Items from a data source
..........

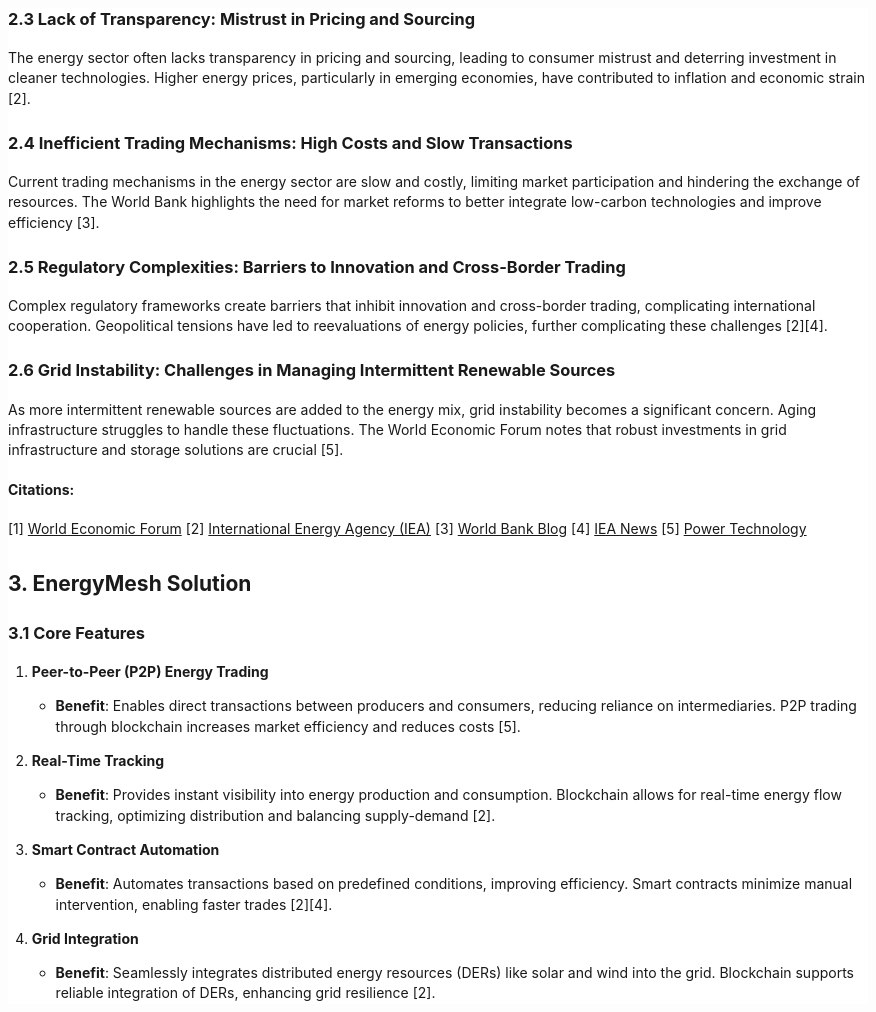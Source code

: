 ### 2.3 Lack of Transparency: Mistrust in Pricing and Sourcing
The energy sector often lacks transparency in pricing and sourcing, leading to consumer mistrust and deterring investment in cleaner technologies. Higher energy prices, particularly in emerging economies, have contributed to inflation and economic strain [2].

### 2.4 Inefficient Trading Mechanisms: High Costs and Slow Transactions
Current trading mechanisms in the energy sector are slow and costly, limiting market participation and hindering the exchange of resources. The World Bank highlights the need for market reforms to better integrate low-carbon technologies and improve efficiency [3].

### 2.5 Regulatory Complexities: Barriers to Innovation and Cross-Border Trading
Complex regulatory frameworks create barriers that inhibit innovation and cross-border trading, complicating international cooperation. Geopolitical tensions have led to reevaluations of energy policies, further complicating these challenges [2][4].

### 2.6 Grid Instability: Challenges in Managing Intermittent Renewable Sources
As more intermittent renewable sources are added to the energy mix, grid instability becomes a significant concern. Aging infrastructure struggles to handle these fluctuations. The World Economic Forum notes that robust investments in grid infrastructure and storage solutions are crucial [5].

#### Citations:
[1] [World Economic Forum](https://www.weforum.org/agenda/2022/11/eight-realities-shaping-the-global-future-of-energy/)
[2] [International Energy Agency (IEA)](https://www.iea.org/topics/global-energy-crisis)
[3] [World Bank Blog](https://blogs.worldbank.org/en/developmenttalk/the-global-energy-challenge)
[4] [IEA News](https://www.iea.org/news/the-energy-world-is-set-to-change-significantly-by-2030-based-on-today-s-policy-settings-alone)
[5] [Power Technology](https://www.power-technology.com/sponsored/game-changing-the-digitalisation-trends-solving-the-energy-sectors-biggest-challenges/)

## 3. EnergyMesh Solution

### 3.1 Core Features

1. **Peer-to-Peer (P2P) Energy Trading**
   - **Benefit**: Enables direct transactions between producers and consumers, reducing reliance on intermediaries. P2P trading through blockchain increases market efficiency and reduces costs [5].

2. **Real-Time Tracking**
   - **Benefit**: Provides instant visibility into energy production and consumption. Blockchain allows for real-time energy flow tracking, optimizing distribution and balancing supply-demand [2].

3. **Smart Contract Automation**
   - **Benefit**: Automates transactions based on predefined conditions, improving efficiency. Smart contracts minimize manual intervention, enabling faster trades [2][4].

4. **Grid Integration**
   - **Benefit**: Seamlessly integrates distributed energy resources (DERs) like solar and wind into the grid. Blockchain supports reliable integration of DERs, enhancing grid resilience [2].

..........

◆ **EXERCISE**:
Could you restate word for word the lines above, from the one that contains "### 3.1 Core Features" through the one that contains "2. **Real-Time Tracking**", and no others?

◆ **EXERCISE RESPONSE**:
### 3.1 Core Features

1. **Peer-to-Peer (P2P) Energy Trading**
   - **Benefit**: Enables direct transactions between producers and consumers, reducing reliance on intermediaries. P2P trading through blockchain increases market efficiency and reduces costs [5].

2. **Real-Time Tracking**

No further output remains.